With the horizons to a political settlement closed, the option of war prevails uncontested and strengthened by the coalition forces' success in extending their full control over the southern areas of Yemen. Accordingly, vows to “liberate Sanaa” have assumed operational dimensions as new trains of coalition tanks and troops pour into the provinces adjacent to the Saudi border to the east. In addition, the flames in the central regions especially Ibb and Taiz both known for their long antagonism to the authority of the north with its tribal Zeidi affiliation, confirm the intention of Arab and local forces on the ground to reach Saada.
The final resolution of the war militarily, which entails reaching Maran, the Houthi homeland and starting point for its campaign, may now be a tangible goal. But the means to attain it remain a matter for conjecture. A high level political source close to President Hadi has suggested the notion of diversionary tactics, which the coalition forces have used several times and which entails inflaming combat fronts from one direction and then attacking from another. The ploy was used, for example, in Lahij, in south Yemen, when resistance fighters and coalition forces stopped advancing from Al-Ind front and then suddenly attacked the Houthis from Al-Sabiha.
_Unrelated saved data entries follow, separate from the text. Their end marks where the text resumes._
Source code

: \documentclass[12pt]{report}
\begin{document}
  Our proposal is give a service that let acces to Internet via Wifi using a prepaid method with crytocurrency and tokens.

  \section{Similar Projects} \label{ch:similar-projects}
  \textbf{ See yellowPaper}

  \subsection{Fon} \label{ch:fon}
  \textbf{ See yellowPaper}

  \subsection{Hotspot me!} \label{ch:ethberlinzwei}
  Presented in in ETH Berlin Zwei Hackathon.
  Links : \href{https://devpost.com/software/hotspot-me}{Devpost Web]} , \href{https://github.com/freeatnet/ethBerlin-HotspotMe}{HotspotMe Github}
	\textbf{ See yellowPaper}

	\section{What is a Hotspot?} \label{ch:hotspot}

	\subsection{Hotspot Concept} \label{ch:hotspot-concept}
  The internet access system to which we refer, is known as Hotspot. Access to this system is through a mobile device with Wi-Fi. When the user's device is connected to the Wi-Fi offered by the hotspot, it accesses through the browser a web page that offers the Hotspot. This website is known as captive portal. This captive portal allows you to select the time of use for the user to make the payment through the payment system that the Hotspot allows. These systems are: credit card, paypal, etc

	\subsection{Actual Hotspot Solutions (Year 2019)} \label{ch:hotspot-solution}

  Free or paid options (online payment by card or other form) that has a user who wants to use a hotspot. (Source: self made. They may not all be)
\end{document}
“This same circumventing strategy is being repeated again today with respect to Sanaa,” said the same high-level source in interview with Al-Ahram Weekly. “In this case, the Taiz and Ibb fronts are beginning to be enflamed, after which the assault will be carried out from the direction of Al-Jawf and Maareb, or what has recently come to be called the Saba region.”
The theory appears sound and finds justification in Yemeni topography. The road to Sanaa from Maareb is less rugged than that from Taiz and Ibb which, additionally, passes through Dhamar, a region that has been frequently described as a “population storehouse historically used to prepare fighters to defend the authorities in the north”.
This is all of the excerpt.